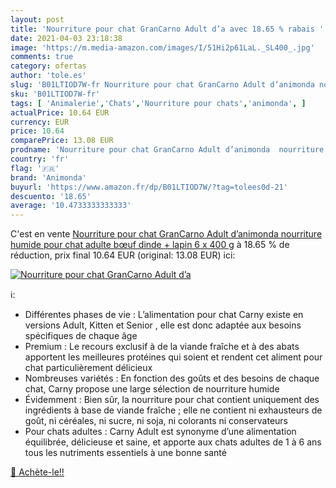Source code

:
 ```yaml
---
layout: post
title: 'Nourriture pour chat GranCarno Adult d’a avec 18.65 % rabais '
date: 2021-04-03 23:18:38
image: 'https://m.media-amazon.com/images/I/51Hi2p61LaL._SL400_.jpg'
comments: true
category: ofertas
author: 'tole.es'
slug: 'B01LTIOD7W-fr Nourriture pour chat GranCarno Adult d’animonda nourriture...'
sku: 'B01LTIOD7W-fr'
tags: [ 'Animalerie','Chats','Nourriture pour chats','animonda', ]
actualPrice: 10.64 EUR
currency: EUR
price: 10.64
comparePrice: 13.08 EUR
prodname: 'Nourriture pour chat GranCarno Adult d’animonda  nourriture humide pour chat adulte  bœuf  dinde + lapin  6 x 400 g'
country: 'fr'
flag: '🇫🇷'
brand: 'Animonda'
buyurl: 'https://www.amazon.fr/dp/B01LTIOD7W/?tag=tolees0d-21'
descuento: '18.65'
average: '10.4733333333333'
---
```


C'est en vente [Nourriture pour chat GranCarno Adult d’animonda  nourriture humide pour chat adulte  bœuf  dinde + lapin  6 x 400 g](https://www.amazon.fr/dp/B01LTIOD7W/?tag=tolees0d-21)  à  18.65 % de réduction, prix final  10.64 EUR (original: 13.08 EUR) ici:

[![Nourriture pour chat GranCarno Adult d’a](https://m.media-amazon.com/images/I/51Hi2p61LaL._SL400_.jpg)](https://www.amazon.fr/dp/B01LTIOD7W/?tag=tolees0d-21)

ℹ️:

- Différentes phases de vie : L’alimentation pour chat Carny existe en versions Adult, Kitten et Senior , elle est donc adaptée aux besoins spécifiques de chaque âge
- Premium : Le recours exclusif à de la viande fraîche et à des abats apportent les meilleures protéines qui soient et rendent cet aliment pour chat particulièrement délicieux
- Nombreuses variétés : En fonction des goûts et des besoins de chaque chat, Carny propose une large sélection de nourriture humide
- Évidemment : Bien sûr, la nourriture pour chat contient uniquement des ingrédients à base de viande fraîche ; elle ne contient ni exhausteurs de goût, ni céréales, ni sucre, ni soja, ni colorants ni conservateurs
- Pour chats adultes : Carny Adult est synonyme d’une alimentation équilibrée, délicieuse et saine, et apporte aux chats adultes de 1 à 6 ans tous les nutriments essentiels à une bonne santé

[🛒 Achète-le!!](https://www.amazon.fr/dp/B01LTIOD7W/?tag=tolees0d-21)
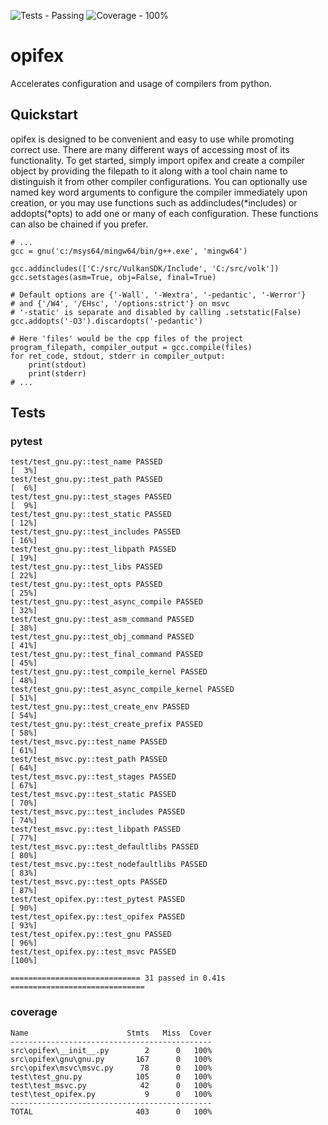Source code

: ![Tests - Passing](https://img.shields.io/static/v1?label=Tests&message=Passing&color=2ea44f&logo=github&logoColor=%23d8d8d8)
![Coverage - 100%](https://img.shields.io/static/v1?label=Coverage&message=100%&color=2ea44f&logo=pytest&logoColor=%23d8d8d8)
# opifex
Accelerates configuration and usage of compilers from python.

## Quickstart
opifex is designed to be convenient and easy to use while promoting correct use. There are many different ways of accessing most of its functionality. To get started, simply import opifex and create a compiler object by providing the filepath to it along with a tool chain name to distinguish it from other compiler configurations. You can optionally use named key word arguments to configure the compiler immediately upon creation, or you may use functions such as addincludes(*includes) or addopts(*opts) to add one or many of each configuration. These functions can also be chained if you prefer.
```
# ...
gcc = gnu('c:/msys64/mingw64/bin/g++.exe', 'mingw64')

gcc.addincludes(['C:/src/VulkanSDK/Include', 'C:/src/volk'])
gcc.setstages(asm=True, obj=False, final=True)

# Default options are {'-Wall', '-Wextra', '-pedantic', '-Werror'}
# and {'/W4', '/EHsc', '/options:strict'} on msvc
# '-static' is separate and disabled by calling .setstatic(False)
gcc.addopts('-O3').discardopts('-pedantic')

# Here 'files' would be the cpp files of the project
program_filepath, compiler_output = gcc.compile(files)
for ret_code, stdout, stderr in compiler_output:
    print(stdout)
    print(stderr)
# ...
```

## Tests
### pytest
```
test/test_gnu.py::test_name PASSED                                       [  3%]
test/test_gnu.py::test_path PASSED                                       [  6%]
test/test_gnu.py::test_stages PASSED                                     [  9%]
test/test_gnu.py::test_static PASSED                                     [ 12%]
test/test_gnu.py::test_includes PASSED                                   [ 16%]
test/test_gnu.py::test_libpath PASSED                                    [ 19%]
test/test_gnu.py::test_libs PASSED                                       [ 22%]
test/test_gnu.py::test_opts PASSED                                       [ 25%]
test/test_gnu.py::test_async_compile PASSED                              [ 32%]
test/test_gnu.py::test_asm_command PASSED                                [ 38%]
test/test_gnu.py::test_obj_command PASSED                                [ 41%]
test/test_gnu.py::test_final_command PASSED                              [ 45%]
test/test_gnu.py::test_compile_kernel PASSED                             [ 48%]
test/test_gnu.py::test_async_compile_kernel PASSED                       [ 51%]
test/test_gnu.py::test_create_env PASSED                                 [ 54%]
test/test_gnu.py::test_create_prefix PASSED                              [ 58%]
test/test_msvc.py::test_name PASSED                                      [ 61%]
test/test_msvc.py::test_path PASSED                                      [ 64%]
test/test_msvc.py::test_stages PASSED                                    [ 67%]
test/test_msvc.py::test_static PASSED                                    [ 70%]
test/test_msvc.py::test_includes PASSED                                  [ 74%]
test/test_msvc.py::test_libpath PASSED                                   [ 77%]
test/test_msvc.py::test_defaultlibs PASSED                               [ 80%]
test/test_msvc.py::test_nodefaultlibs PASSED                             [ 83%]
test/test_msvc.py::test_opts PASSED                                      [ 87%]
test/test_opifex.py::test_pytest PASSED                                  [ 90%]
test/test_opifex.py::test_opifex PASSED                                  [ 93%]
test/test_opifex.py::test_gnu PASSED                                     [ 96%]
test/test_opifex.py::test_msvc PASSED                                    [100%]

============================= 31 passed in 0.41s ==============================
```
### coverage
```
Name                      Stmts   Miss  Cover
---------------------------------------------
src\opifex\__init__.py        2      0   100%
src\opifex\gnu\gnu.py       167      0   100%
src\opifex\msvc\msvc.py      78      0   100%
test\test_gnu.py            105      0   100%
test\test_msvc.py            42      0   100%
test\test_opifex.py           9      0   100%
---------------------------------------------
TOTAL                       403      0   100%
```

= = = = =

#### Exercise brief:
Exact repetition of the material above is required, with the images removed.

#### Response area:
Source code

:
 ```yaml
---
layout: post
title: 'Nourriture pour chat GranCarno Adult d’a avec 18.65 % rabais '
date: 2021-04-03 23:18:38
image: 'https://m.media-amazon.com/images/I/51Hi2p61LaL._SL400_.jpg'
comments: true
category: ofertas
author: 'tole.es'
slug: 'B01LTIOD7W-fr Nourriture pour chat GranCarno Adult d’animonda nourriture...'
sku: 'B01LTIOD7W-fr'
tags: [ 'Animalerie','Chats','Nourriture pour chats','animonda', ]
actualPrice: 10.64 EUR
currency: EUR
price: 10.64
comparePrice: 13.08 EUR
prodname: 'Nourriture pour chat GranCarno Adult d’animonda  nourriture humide pour chat adulte  bœuf  dinde + lapin  6 x 400 g'
country: 'fr'
flag: '🇫🇷'
brand: 'Animonda'
buyurl: 'https://www.amazon.fr/dp/B01LTIOD7W/?tag=tolees0d-21'
descuento: '18.65'
average: '10.4733333333333'
---
```


C'est en vente [Nourriture pour chat GranCarno Adult d’animonda  nourriture humide pour chat adulte  bœuf  dinde + lapin  6 x 400 g](https://www.amazon.fr/dp/B01LTIOD7W/?tag=tolees0d-21)  à  18.65 % de réduction, prix final  10.64 EUR (original: 13.08 EUR) ici:

[![Nourriture pour chat GranCarno Adult d’a](https://m.media-amazon.com/images/I/51Hi2p61LaL._SL400_.jpg)](https://www.amazon.fr/dp/B01LTIOD7W/?tag=tolees0d-21)

ℹ️:

- Différentes phases de vie : L’alimentation pour chat Carny existe en versions Adult, Kitten et Senior , elle est donc adaptée aux besoins spécifiques de chaque âge
- Premium : Le recours exclusif à de la viande fraîche et à des abats apportent les meilleures protéines qui soient et rendent cet aliment pour chat particulièrement délicieux
- Nombreuses variétés : En fonction des goûts et des besoins de chaque chat, Carny propose une large sélection de nourriture humide
- Évidemment : Bien sûr, la nourriture pour chat contient uniquement des ingrédients à base de viande fraîche ; elle ne contient ni exhausteurs de goût, ni céréales, ni sucre, ni soja, ni colorants ni conservateurs
- Pour chats adultes : Carny Adult est synonyme d’une alimentation équilibrée, délicieuse et saine, et apporte aux chats adultes de 1 à 6 ans tous les nutriments essentiels à une bonne santé

[🛒 Achète-le!!](https://www.amazon.fr/dp/B01LTIOD7W/?tag=tolees0d-21)
Source code

: ![Tests - Passing](https://img.shields.io/static/v1?label=Tests&message=Passing&color=2ea44f&logo=github&logoColor=%23d8d8d8)
![Coverage - 100%](https://img.shields.io/static/v1?label=Coverage&message=100%&color=2ea44f&logo=pytest&logoColor=%23d8d8d8)
# opifex
Accelerates configuration and usage of compilers from python.

## Quickstart
opifex is designed to be convenient and easy to use while promoting correct use. There are many different ways of accessing most of its functionality. To get started, simply import opifex and create a compiler object by providing the filepath to it along with a tool chain name to distinguish it from other compiler configurations. You can optionally use named key word arguments to configure the compiler immediately upon creation, or you may use functions such as addincludes(*includes) or addopts(*opts) to add one or many of each configuration. These functions can also be chained if you prefer.
```
# ...
gcc = gnu('c:/msys64/mingw64/bin/g++.exe', 'mingw64')

gcc.addincludes(['C:/src/VulkanSDK/Include', 'C:/src/volk'])
gcc.setstages(asm=True, obj=False, final=True)

# Default options are {'-Wall', '-Wextra', '-pedantic', '-Werror'}
# and {'/W4', '/EHsc', '/options:strict'} on msvc
# '-static' is separate and disabled by calling .setstatic(False)
gcc.addopts('-O3').discardopts('-pedantic')

# Here 'files' would be the cpp files of the project
program_filepath, compiler_output = gcc.compile(files)
for ret_code, stdout, stderr in compiler_output:
    print(stdout)
    print(stderr)
# ...
```

## Tests
### pytest
```
test/test_gnu.py::test_name PASSED                                       [  3%]
test/test_gnu.py::test_path PASSED                                       [  6%]
test/test_gnu.py::test_stages PASSED                                     [  9%]
test/test_gnu.py::test_static PASSED                                     [ 12%]
test/test_gnu.py::test_includes PASSED                                   [ 16%]
test/test_gnu.py::test_libpath PASSED                                    [ 19%]
test/test_gnu.py::test_libs PASSED                                       [ 22%]
test/test_gnu.py::test_opts PASSED                                       [ 25%]
test/test_gnu.py::test_async_compile PASSED                              [ 32%]
test/test_gnu.py::test_asm_command PASSED                                [ 38%]
test/test_gnu.py::test_obj_command PASSED                                [ 41%]
test/test_gnu.py::test_final_command PASSED                              [ 45%]
test/test_gnu.py::test_compile_kernel PASSED                             [ 48%]
test/test_gnu.py::test_async_compile_kernel PASSED                       [ 51%]
test/test_gnu.py::test_create_env PASSED                                 [ 54%]
test/test_gnu.py::test_create_prefix PASSED                              [ 58%]
test/test_msvc.py::test_name PASSED                                      [ 61%]
test/test_msvc.py::test_path PASSED                                      [ 64%]
test/test_msvc.py::test_stages PASSED                                    [ 67%]
test/test_msvc.py::test_static PASSED                                    [ 70%]
test/test_msvc.py::test_includes PASSED                                  [ 74%]
test/test_msvc.py::test_libpath PASSED                                   [ 77%]
test/test_msvc.py::test_defaultlibs PASSED                               [ 80%]
test/test_msvc.py::test_nodefaultlibs PASSED                             [ 83%]
test/test_msvc.py::test_opts PASSED                                      [ 87%]
test/test_opifex.py::test_pytest PASSED                                  [ 90%]
test/test_opifex.py::test_opifex PASSED                                  [ 93%]
test/test_opifex.py::test_gnu PASSED                                     [ 96%]
test/test_opifex.py::test_msvc PASSED                                    [100%]

============================= 31 passed in 0.41s ==============================
```
### coverage
```
Name                      Stmts   Miss  Cover
---------------------------------------------
src\opifex\__init__.py        2      0   100%
src\opifex\gnu\gnu.py       167      0   100%
src\opifex\msvc\msvc.py      78      0   100%
test\test_gnu.py            105      0   100%
test\test_msvc.py            42      0   100%
test\test_opifex.py           9      0   100%
---------------------------------------------
TOTAL                       403      0   100%
```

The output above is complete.